For the sake of brevity, we have not included boilerplate code required for setting up RabbitMQ connections. We’d assume it’s already been taken care of in the AMQPBroadcaster macro.

In the above example, we have a NotificationServer module responsible for broadcasting notifications to a RabbitMQ exchange using a routing key. If you’re an experienced elixir developer, you probably might have spotted an issue with the implementation. We are encoding the notification by calling Jason.encode!(notification) in the server callback of the process and since it can only perform one operation at a time, subsequent messages will be queued and only processed after the encoding is complete. This might not be an issue for smaller work loads since Jason.encode! is reasonably fast but delays will become obvious as more data needs to be processed.

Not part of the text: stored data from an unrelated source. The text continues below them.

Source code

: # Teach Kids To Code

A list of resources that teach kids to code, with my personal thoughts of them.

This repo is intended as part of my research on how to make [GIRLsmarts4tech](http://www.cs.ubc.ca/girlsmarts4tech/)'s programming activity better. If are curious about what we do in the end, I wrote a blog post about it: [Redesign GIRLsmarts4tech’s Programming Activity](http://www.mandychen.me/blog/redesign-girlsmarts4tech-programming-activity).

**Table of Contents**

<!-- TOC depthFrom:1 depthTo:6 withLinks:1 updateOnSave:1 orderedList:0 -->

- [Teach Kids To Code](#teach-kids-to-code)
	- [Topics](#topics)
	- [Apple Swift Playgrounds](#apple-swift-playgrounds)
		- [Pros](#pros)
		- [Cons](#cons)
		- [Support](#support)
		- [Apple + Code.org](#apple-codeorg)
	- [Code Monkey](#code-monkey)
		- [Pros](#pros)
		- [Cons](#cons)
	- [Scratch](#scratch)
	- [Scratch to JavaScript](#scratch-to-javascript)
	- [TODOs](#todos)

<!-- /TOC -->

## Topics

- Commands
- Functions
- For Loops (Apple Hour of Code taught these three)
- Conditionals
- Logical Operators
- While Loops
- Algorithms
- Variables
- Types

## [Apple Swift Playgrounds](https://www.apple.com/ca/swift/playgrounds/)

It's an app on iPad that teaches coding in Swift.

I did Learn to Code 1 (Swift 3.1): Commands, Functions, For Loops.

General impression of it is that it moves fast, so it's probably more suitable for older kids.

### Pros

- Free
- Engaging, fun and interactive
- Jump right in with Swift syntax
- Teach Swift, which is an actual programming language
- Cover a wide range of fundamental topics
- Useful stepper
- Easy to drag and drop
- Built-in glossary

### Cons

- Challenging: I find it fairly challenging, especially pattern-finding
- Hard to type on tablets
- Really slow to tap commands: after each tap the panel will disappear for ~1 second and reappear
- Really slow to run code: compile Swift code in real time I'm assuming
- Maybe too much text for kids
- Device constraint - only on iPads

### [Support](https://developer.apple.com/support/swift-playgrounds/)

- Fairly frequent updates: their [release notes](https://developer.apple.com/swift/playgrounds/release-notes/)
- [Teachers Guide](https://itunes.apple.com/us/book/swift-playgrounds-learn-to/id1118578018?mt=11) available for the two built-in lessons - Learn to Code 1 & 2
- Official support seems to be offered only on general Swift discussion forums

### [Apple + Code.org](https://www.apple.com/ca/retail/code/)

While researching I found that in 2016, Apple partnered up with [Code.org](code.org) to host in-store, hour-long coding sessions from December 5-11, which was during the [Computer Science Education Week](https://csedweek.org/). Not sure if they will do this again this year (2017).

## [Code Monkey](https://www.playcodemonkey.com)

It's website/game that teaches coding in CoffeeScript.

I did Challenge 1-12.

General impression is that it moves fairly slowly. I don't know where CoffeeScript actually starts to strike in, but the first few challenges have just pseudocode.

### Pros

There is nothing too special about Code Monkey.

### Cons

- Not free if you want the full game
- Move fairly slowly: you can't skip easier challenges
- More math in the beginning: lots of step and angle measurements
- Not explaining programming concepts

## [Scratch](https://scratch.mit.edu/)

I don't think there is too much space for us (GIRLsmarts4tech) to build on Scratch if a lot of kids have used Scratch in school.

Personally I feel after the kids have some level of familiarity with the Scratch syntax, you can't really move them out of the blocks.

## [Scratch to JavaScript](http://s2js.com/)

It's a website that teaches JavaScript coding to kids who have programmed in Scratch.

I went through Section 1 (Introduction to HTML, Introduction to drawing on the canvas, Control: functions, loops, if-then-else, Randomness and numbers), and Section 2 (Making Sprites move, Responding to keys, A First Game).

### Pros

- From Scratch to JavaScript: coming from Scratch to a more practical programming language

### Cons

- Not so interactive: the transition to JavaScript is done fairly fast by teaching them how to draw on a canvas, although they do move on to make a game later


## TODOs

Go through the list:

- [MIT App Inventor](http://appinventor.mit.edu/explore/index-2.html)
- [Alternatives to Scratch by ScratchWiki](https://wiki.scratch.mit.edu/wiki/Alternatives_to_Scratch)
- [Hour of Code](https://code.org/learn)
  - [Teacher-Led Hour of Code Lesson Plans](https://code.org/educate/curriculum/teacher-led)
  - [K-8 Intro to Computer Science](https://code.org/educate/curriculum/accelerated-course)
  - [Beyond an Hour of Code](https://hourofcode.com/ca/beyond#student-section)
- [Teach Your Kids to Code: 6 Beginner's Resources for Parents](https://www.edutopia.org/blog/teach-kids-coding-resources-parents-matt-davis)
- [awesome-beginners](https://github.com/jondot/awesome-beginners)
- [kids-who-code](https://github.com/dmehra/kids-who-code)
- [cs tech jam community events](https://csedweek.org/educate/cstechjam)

Now, let’s imagine we change the data transport format from json to protobuf, we might have even bigger problems with the implementation. Protobuf unlike json is strongly typed, and exceptions are raised when there is a type mismatch with any field. If we start our processes properly under a supervision tree, then it should be restarted if it crashes but supervisors in Elixir have a max_restarts and max_seconds option that specifies how many restarts can be made in x seconds. What happens when the max_restarts is reached? The supervisor itself restarts. This might cause the entire application to be restarted or lead to a cascade of failures and even take the entire node down.

Having established some of the downsides, how do we fix this? We could try..catch our way to prevent it from crashing, but we still have a potential bottleneck since encoding data can sometimes be time consuming. One suitable way would be to push the serialization onto the client.

defmodule NotificationServer do
  use AMQPBroadcaster
  @exchange "notifications"
  @routing_key "notifications.sms"

  def broadcast(%Notification{} = notification) do
    GenServer.cast(__MODULE__, {:broadcast, Jason.encode!(notification)})
  end

  @impl true
  def handle_cast({:broadcast, notification}, state = %{chan: chan}) do
    AMQP.Basic.publish(chan, @exchange, @routing_key, notification)
  end
end

The encoding is now done in the broadcast/1 function which is called in the client process, relieving the notification server of too much work. Encoding errors would be raised in the client process which can be handled appropriately. This change might seem very little, but it could make a huge difference even with a fairly high workload. GenServer in Elixir and Erlang is an awesome tool, but one must understand its limitations in order to fully maximize its capabilities.